I was all shaken up inside: it was so important to me. I saw in a flash what I would have to do. I would have to get hold of a lawyer and make a will; but for that I would have to know more about Neville Falla: who he was and where he come from. I knew nothing about his father, Deputy Falla, except his name; nor where he had lived when he was alive. Nor could I ask the boy point blank. He must never know what I was up to. If ever I saw him again, I wanted him to be as free and easy with me as he had been those five minutes. I would have to think out ways and means. ‘Well, I'll be going now,' I said. ‘I must get home. I got a lot to do.' ‘Hi, wait a minute!' he said. ‘Can't I come and see you one day?' ‘For sure!' I said. ‘Any day you like. Say in the afternoon. If I'm not round the house, I'll be on the beach.' ‘Good enough!' he said. ‘I'll ask a sea-gull.' He put his hand up and grinned, and strode off through the fruit and flower market; and I turned out into Fountain Street. It was going to work out all right.

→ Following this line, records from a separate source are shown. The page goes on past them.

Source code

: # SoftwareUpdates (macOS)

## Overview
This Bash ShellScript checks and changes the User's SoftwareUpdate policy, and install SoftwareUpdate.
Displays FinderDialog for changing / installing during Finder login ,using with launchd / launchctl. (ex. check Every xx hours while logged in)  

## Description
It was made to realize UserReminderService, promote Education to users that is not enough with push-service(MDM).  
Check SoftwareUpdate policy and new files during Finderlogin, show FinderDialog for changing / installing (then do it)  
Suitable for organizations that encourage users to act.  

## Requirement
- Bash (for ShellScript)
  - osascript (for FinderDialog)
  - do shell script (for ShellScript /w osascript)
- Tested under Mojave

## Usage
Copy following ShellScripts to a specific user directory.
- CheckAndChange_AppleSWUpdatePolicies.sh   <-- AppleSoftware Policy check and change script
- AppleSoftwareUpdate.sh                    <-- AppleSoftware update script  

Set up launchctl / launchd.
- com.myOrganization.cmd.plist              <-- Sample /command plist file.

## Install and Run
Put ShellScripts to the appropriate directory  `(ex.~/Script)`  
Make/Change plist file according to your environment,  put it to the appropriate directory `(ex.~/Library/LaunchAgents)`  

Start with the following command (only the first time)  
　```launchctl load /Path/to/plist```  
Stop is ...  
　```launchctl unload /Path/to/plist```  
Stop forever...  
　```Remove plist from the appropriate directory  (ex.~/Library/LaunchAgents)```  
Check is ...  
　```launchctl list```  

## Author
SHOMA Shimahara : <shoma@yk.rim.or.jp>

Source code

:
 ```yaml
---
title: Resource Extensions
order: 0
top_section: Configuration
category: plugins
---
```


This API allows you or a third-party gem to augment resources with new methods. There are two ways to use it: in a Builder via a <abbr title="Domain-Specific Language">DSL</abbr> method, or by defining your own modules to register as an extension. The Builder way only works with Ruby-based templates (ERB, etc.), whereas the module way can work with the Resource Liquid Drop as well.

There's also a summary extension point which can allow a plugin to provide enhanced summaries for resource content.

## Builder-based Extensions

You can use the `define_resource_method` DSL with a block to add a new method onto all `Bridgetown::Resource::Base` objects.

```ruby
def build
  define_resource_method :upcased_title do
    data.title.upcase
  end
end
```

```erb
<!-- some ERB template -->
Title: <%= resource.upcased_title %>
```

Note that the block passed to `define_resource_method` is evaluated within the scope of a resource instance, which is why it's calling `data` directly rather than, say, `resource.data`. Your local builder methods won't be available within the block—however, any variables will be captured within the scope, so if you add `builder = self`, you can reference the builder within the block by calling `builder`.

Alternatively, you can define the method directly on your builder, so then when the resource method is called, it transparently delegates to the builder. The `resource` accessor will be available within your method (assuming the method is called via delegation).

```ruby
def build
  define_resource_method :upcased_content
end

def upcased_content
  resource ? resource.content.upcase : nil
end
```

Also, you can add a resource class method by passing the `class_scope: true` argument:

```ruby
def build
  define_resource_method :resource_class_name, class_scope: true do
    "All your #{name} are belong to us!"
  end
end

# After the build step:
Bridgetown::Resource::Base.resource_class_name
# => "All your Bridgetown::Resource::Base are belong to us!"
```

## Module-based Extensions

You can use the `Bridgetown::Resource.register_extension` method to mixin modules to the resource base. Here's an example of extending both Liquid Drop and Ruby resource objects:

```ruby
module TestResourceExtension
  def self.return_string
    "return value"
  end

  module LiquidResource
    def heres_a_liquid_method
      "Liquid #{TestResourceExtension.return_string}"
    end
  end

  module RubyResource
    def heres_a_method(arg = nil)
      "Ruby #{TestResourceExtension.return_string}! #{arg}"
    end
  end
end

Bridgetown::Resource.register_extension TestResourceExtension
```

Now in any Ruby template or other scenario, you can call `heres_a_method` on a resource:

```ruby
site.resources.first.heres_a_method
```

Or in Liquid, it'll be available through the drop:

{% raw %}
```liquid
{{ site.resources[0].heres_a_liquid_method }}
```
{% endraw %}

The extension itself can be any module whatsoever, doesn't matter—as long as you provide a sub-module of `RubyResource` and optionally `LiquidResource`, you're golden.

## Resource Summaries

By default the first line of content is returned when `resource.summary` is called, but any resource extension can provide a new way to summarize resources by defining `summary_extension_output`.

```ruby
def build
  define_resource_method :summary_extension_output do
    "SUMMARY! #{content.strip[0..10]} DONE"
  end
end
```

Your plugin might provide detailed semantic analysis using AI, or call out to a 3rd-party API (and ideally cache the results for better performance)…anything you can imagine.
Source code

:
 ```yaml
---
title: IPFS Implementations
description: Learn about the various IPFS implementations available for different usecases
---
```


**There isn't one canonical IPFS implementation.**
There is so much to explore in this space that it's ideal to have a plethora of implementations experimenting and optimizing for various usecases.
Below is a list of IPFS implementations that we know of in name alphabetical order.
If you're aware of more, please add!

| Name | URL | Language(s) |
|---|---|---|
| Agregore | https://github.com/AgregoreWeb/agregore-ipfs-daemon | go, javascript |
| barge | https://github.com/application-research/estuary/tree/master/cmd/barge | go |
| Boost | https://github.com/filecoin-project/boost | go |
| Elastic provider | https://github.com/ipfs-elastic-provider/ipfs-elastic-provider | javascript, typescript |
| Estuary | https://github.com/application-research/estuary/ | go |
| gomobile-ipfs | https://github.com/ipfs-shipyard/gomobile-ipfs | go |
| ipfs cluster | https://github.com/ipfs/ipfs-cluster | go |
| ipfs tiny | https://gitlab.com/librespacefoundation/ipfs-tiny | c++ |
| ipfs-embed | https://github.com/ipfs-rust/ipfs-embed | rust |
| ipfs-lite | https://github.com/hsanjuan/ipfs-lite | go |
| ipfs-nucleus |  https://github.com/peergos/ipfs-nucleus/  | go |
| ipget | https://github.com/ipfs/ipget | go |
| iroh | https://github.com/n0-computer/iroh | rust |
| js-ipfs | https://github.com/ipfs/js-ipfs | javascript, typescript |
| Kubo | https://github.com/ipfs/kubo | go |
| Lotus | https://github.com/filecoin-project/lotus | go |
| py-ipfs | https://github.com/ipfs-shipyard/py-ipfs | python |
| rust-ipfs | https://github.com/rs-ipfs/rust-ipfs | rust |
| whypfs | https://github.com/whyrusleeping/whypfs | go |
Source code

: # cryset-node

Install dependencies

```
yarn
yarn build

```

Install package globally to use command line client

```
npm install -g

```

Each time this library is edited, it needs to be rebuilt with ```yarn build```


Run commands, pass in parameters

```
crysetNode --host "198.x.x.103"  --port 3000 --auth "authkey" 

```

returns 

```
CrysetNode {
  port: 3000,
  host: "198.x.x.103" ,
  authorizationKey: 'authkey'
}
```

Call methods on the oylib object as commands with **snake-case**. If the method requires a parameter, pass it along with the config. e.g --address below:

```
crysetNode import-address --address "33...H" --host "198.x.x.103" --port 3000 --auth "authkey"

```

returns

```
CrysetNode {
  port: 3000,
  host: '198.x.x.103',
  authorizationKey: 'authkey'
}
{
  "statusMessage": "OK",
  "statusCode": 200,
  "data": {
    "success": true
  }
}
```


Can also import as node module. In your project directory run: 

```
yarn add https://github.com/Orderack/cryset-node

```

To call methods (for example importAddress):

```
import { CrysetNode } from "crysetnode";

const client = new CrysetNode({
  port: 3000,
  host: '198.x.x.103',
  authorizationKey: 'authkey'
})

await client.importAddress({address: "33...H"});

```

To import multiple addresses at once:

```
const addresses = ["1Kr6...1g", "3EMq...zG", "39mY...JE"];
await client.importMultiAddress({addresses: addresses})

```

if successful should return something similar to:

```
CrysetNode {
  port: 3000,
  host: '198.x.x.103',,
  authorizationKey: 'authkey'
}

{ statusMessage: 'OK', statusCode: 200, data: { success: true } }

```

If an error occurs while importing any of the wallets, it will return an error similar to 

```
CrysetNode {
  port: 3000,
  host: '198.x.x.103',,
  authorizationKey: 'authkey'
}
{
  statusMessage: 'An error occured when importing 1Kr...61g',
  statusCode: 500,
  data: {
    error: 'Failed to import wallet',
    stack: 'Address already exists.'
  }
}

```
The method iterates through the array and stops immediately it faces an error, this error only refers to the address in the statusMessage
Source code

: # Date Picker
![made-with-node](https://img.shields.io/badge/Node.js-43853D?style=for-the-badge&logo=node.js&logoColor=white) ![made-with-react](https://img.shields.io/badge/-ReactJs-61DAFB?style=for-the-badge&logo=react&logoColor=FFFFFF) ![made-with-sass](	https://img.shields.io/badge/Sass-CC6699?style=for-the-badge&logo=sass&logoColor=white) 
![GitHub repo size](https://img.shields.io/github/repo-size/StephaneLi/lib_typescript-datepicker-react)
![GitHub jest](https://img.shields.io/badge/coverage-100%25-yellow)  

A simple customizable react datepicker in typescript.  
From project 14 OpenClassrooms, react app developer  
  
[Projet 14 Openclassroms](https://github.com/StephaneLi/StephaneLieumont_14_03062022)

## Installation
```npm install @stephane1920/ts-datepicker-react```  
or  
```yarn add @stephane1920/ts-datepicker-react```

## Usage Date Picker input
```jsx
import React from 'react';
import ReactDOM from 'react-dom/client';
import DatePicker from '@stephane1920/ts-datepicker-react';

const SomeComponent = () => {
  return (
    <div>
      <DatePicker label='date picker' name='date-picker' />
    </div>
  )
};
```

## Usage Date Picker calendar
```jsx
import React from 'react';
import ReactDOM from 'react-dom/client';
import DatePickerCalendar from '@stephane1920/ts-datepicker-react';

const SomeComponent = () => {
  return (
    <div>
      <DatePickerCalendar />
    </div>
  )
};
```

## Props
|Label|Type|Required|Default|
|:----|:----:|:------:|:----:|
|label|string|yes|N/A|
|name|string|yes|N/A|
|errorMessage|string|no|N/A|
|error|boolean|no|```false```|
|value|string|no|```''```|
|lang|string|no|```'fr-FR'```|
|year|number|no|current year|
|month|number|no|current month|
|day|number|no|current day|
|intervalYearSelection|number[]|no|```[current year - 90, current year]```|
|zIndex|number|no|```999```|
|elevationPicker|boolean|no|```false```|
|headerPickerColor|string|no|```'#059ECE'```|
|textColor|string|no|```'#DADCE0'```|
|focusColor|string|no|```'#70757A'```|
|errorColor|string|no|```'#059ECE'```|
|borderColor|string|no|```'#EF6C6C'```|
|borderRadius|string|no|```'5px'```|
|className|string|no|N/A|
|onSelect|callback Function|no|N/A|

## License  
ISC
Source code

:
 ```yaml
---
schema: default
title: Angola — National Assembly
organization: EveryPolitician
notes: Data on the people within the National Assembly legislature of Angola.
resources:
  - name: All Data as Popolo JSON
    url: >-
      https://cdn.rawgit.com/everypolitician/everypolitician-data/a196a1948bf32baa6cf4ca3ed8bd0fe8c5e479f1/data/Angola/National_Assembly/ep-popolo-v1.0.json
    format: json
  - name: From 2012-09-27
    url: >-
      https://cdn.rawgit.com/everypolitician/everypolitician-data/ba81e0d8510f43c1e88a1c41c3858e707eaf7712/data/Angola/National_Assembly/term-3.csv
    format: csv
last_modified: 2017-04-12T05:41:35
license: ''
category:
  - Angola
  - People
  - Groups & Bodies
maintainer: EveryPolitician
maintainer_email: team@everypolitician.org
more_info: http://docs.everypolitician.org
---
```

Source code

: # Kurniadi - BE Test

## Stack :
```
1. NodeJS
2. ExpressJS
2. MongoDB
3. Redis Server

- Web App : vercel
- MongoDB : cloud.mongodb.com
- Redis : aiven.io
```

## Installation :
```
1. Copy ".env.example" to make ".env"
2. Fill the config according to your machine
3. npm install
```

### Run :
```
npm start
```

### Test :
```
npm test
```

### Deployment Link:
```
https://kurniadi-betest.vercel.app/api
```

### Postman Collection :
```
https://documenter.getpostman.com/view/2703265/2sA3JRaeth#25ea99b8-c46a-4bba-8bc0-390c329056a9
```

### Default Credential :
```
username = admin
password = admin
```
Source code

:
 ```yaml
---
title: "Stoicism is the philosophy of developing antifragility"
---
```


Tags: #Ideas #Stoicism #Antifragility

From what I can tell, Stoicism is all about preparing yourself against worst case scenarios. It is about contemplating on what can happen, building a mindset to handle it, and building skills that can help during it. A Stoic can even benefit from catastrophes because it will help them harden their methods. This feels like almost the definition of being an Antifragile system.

He came, but it wasn't until the Thursday afternoon; and every day before, I hoped. I had already written in my book on the Sunday night how I came to meet him; and then, the Tuesday evening, I saw his name in the
Press
. It was a wonder I noticed it, for it was the sort of thing I didn't bother to read, as a rule. There had been some paintings on show in the hall over the Market, and the
Press
had a picture of the four had won prizes. His was the first. It was called
Wildscape
. I looked at it this way, and I looked at it that; but I couldn't make head or tail of it. The third prize was for a painting of the Old Harbour by Rose Guérin. I could see what it was meant to be; and it was her I would have given the first prize to.